$U$ folds from geodesics in moduli space

We exploit the presence of moduli fields in the ${\mathrm{AdS}}_3\times S^3\times C{Y}_2$, where $C{Y}_2=T^4$ or $K3$, solution to type IIB superstring theory, to construct a $U$-fold solution with geometry ${\mathrm{AdS}}_2\times S^1\times {\mathrm{S}}^3\times C{Y}_2$. This is achieved by giving a nontrivial dependence of the moduli fields in $\mathrm{SO}(4,n)/\mathrm{SO}(4)\times \mathrm{SO}(n)$ ($n=4$ for $C{Y}_2=T^4$ and $n=20$ for $C{Y}_2=K3$), on the coordinate $\eta$ of a compact direction $S^1$ along the boundary of ${\mathrm{AdS}}_3$, so that these scalars, as functions of $\eta$, describe a geodesic on the corresponding moduli space.
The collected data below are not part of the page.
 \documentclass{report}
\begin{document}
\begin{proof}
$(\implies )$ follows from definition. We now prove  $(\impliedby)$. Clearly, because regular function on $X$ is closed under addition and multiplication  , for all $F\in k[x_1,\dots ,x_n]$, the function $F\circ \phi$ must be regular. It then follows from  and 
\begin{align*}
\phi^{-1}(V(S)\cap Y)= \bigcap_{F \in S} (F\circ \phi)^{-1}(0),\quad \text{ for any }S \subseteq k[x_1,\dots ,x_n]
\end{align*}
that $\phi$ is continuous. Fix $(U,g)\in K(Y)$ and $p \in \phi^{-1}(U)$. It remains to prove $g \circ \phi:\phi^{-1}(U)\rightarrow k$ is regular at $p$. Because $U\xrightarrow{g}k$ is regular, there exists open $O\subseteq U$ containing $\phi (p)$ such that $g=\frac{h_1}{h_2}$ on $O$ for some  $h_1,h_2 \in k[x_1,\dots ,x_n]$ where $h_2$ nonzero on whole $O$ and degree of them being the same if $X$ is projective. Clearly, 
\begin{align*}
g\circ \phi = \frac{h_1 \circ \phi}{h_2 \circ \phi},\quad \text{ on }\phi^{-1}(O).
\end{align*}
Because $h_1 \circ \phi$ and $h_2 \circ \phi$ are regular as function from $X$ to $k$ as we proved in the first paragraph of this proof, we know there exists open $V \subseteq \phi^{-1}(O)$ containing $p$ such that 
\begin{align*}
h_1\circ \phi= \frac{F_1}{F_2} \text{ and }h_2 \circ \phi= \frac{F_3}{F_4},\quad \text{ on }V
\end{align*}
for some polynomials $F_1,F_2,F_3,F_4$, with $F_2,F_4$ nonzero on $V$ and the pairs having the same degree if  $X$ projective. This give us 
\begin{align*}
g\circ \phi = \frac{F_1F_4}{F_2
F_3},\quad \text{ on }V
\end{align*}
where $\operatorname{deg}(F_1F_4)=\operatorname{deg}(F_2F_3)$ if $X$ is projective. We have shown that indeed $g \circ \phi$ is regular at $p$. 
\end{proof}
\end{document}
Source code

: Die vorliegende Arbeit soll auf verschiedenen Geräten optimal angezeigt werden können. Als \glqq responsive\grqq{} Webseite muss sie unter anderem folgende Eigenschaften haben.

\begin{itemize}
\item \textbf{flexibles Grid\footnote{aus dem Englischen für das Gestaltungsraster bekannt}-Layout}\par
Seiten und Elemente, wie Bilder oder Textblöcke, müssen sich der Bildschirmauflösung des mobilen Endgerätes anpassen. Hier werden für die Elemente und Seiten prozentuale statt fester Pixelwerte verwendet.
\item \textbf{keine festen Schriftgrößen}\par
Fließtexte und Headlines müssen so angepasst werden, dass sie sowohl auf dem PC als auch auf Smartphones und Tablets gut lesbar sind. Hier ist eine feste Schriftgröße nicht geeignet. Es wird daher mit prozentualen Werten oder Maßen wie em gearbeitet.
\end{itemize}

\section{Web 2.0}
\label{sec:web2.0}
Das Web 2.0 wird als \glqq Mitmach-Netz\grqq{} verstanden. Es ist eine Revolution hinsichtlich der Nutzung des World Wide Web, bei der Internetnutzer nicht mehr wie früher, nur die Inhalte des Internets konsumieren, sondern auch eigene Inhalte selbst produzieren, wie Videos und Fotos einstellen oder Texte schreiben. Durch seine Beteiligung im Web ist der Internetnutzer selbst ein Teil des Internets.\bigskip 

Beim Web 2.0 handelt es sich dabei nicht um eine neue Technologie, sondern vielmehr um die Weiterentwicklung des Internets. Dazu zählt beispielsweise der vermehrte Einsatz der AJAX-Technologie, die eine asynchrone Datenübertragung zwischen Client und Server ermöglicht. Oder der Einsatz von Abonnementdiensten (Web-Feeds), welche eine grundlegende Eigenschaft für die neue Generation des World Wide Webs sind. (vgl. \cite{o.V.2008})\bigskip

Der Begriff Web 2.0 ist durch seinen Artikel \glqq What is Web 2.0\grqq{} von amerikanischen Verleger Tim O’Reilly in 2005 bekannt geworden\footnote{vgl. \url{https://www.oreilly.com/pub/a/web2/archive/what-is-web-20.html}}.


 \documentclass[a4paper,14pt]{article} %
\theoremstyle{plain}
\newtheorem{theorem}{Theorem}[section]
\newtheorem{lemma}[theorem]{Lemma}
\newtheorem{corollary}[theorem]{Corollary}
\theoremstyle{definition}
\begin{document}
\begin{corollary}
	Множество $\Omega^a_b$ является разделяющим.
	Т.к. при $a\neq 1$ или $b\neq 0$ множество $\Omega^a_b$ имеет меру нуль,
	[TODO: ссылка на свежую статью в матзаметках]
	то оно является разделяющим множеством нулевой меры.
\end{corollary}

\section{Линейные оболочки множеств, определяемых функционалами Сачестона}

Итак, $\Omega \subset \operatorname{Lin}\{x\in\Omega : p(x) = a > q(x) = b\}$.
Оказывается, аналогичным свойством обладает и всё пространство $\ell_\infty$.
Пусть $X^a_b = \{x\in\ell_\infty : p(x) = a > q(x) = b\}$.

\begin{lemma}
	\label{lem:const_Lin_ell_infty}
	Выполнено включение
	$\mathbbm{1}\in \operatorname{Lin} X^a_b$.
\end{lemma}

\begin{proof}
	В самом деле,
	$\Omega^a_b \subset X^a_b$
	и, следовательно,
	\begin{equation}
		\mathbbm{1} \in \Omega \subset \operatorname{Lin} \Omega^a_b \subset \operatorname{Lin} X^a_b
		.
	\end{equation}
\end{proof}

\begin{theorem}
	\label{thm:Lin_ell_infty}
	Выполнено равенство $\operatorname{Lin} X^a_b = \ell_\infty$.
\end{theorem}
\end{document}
The backreaction of these evolving scalars on spacetime amounts to a splitting of ${\mathrm{AdS}}_3$ into ${\mathrm{AdS}}_2\times S^1$ with a nontrivial monodromy along $S^1$ defined by the geodesic. Choosing the monodromy matrix in $\mathrm{SO}(4,n;\mathbb{Z})$, this supergravity solution is conjectured to be a consistent superstring background. We generalize this construction starting from an ungauged theory in $D=2d$, $d$ odd, describing scalar fields nonminimally coupled to ($d-1$) forms and featuring solutions with topology ${\mathrm{AdS}}_d\times S^d$, and moduli scalar fields. We show, in this general setting, that giving the moduli fields a geodesic dependence on the $\eta$ coordinate of an $S^1$ at the boundary of ${\mathrm{AdS}}_d$ is sufficient to split this space into ${\mathrm{AdS}}_{d-1}\times S^1$, with a monodromy along $S^1$ defined by the starting and ending points of the geodesic. This mechanism seems to be at work in the known $J$-fold solutions in $D=10$ type IIB theory and hints toward the existence of similar solutions in the type IIB theory compactified on $C{Y}_2$. We argue that the holographic dual theory on these backgrounds is a $1+0$ CFT on an interface in the $1+1$ theory at the boundary of the original ${\mathrm{AdS}}_3$.